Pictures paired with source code
****
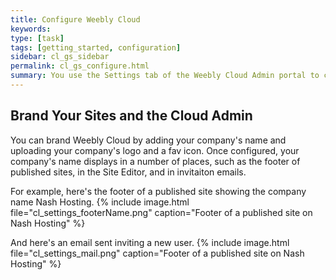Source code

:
 ```yaml
---
title: Configure Weebly Cloud
keywords:
type: [task]
tags: [getting_started, configuration]
sidebar: cl_gs_sidebar
permalink: cl_gs_configure.html
summary: You use the Settings tab of the Weebly Cloud Admin portal to configure your cloud account. You can add your logo and other company links and contact info, configure locale settings like time and date, set up messages for our support team, set up your domain and URLs, contacts, and access your API keys.
---
```

## Brand Your Sites and the Cloud Admin
You can brand Weebly Cloud by adding your company's name and uploading your company's logo and a fav icon. Once configured, your company's name displays in a number of places, such as the footer of published sites, in the Site Editor, and in invitaiton emails.

For example, here's the footer of a published site showing the company name Nash Hosting.
{% include image.html file="cl_settings_footerName.png" caption="Footer of a published site on Nash Hosting" %}

And here's an email sent inviting a new user.
{% include image.html file="cl_settings_mail.png" caption="Footer of a published site on Nash Hosting" %}
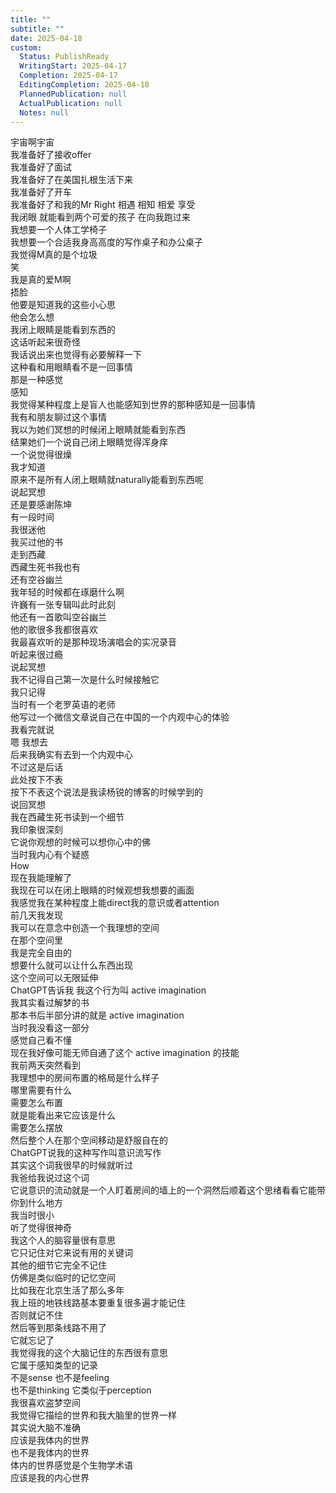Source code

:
 ```yaml
---
title: ""
subtitle: ""
date: 2025-04-18
custom:
  Status: PublishReady
  WritingStart: 2025-04-17
  Completion: 2025-04-17
  EditingCompletion: 2025-04-18
  PlannedPublication: null
  ActualPublication: null
  Notes: null
---    
```

宇宙啊宇宙  
我准备好了接收offer  
我准备好了面试  
我准备好了在美国扎根生活下来  
我准备好了开车  
我准备好了和我的Mr Right 相遇 相知 相爱 享受  
我闭眼 就能看到两个可爱的孩子 在向我跑过来    
我想要一个人体工学椅子  
我想要一个合适我身高高度的写作桌子和办公桌子    
我觉得M真的是个垃圾  
笑  
我是真的爱M啊  
捂脸  
他要是知道我的这些小心思  
他会怎么想    
我闭上眼睛是能看到东西的  
这话听起来很奇怪  
我话说出来也觉得有必要解释一下  
这种看和用眼睛看不是一回事情  
那是一种感觉  
感知  
我觉得某种程度上是盲人也能感知到世界的那种感知是一回事情  
我有和朋友聊过这个事情  
我以为她们冥想的时候闭上眼睛就能看到东西  
结果她们一个说自己闭上眼睛觉得浑身痒  
一个说觉得很燥  
我才知道  
原来不是所有人闭上眼睛就naturally能看到东西呢    
说起冥想  
还是要感谢陈坤  
有一段时间  
我很迷他  
我买过他的书  
走到西藏  
西藏生死书我也有  
还有空谷幽兰  
我年轻的时候都在琢磨什么啊    
许巍有一张专辑叫此时此刻  
他还有一首歌叫空谷幽兰  
他的歌很多我都很喜欢  
我最喜欢听的是那种现场演唱会的实况录音  
听起来很过瘾    
说起冥想  
我不记得自己第一次是什么时候接触它  
我只记得  
当时有一个老罗英语的老师  
他写过一个微信文章说自己在中国的一个内观中心的体验  
我看完就说  
嗯 我想去  
后来我确实有去到一个内观中心  
不过这是后话  
此处按下不表  
按下不表这个说法是我读杨锐的博客的时候学到的    
说回冥想  
我在西藏生死书读到一个细节  
我印象很深刻  
它说你观想的时候可以想你心中的佛  
当时我内心有个疑惑  
How  
现在我能理解了  
我现在可以在闭上眼睛的时候观想我想要的画面  
我感觉我在某种程度上能direct我的意识或者attention    
前几天我发现  
我可以在意念中创造一个我理想的空间  
在那个空间里  
我是完全自由的  
想要什么就可以让什么东西出现  
这个空间可以无限延伸  
ChatGPT告诉我 我这个行为叫 active imagination    
我其实看过解梦的书  
那本书后半部分讲的就是 active imagination  
当时我没看这一部分  
感觉自己看不懂  
现在我好像可能无师自通了这个 active imagination 的技能    
我前两天突然看到  
我理想中的房间布置的格局是什么样子  
哪里需要有什么  
需要怎么布置  
就是能看出来它应该是什么  
需要怎么摆放  
然后整个人在那个空间移动是舒服自在的    
ChatGPT说我的这种写作叫意识流写作  
其实这个词我很早的时候就听过  
我爸给我说过这个词  
它说意识的流动就是一个人盯着房间的墙上的一个洞然后顺着这个思绪看看它能带你到什么地方  
我当时很小  
听了觉得很神奇    
我这个人的脑容量很有意思  
它只记住对它来说有用的关键词  
其他的细节它完全不记住  
仿佛是类似临时的记忆空间  
比如我在北京生活了那么多年  
我上班的地铁线路基本要重复很多遍才能记住  
否则就记不住  
然后等到那条线路不用了  
它就忘记了  
我觉得我的这个大脑记住的东西很有意思  
它属于感知类型的记录  
不是sense 也不是feeling  
也不是thinking 它类似于perception  
我很喜欢盗梦空间  
我觉得它描绘的世界和我大脑里的世界一样  
其实说大脑不准确  
应该是我体内的世界  
也不是我体内的世界  
体内的世界感觉是个生物学术语  
应该是我的内心世界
****
__TASK__
After reading the records above, work out how many lines contain "here" and give that number only.

__EXERCISE OUTPUT__
2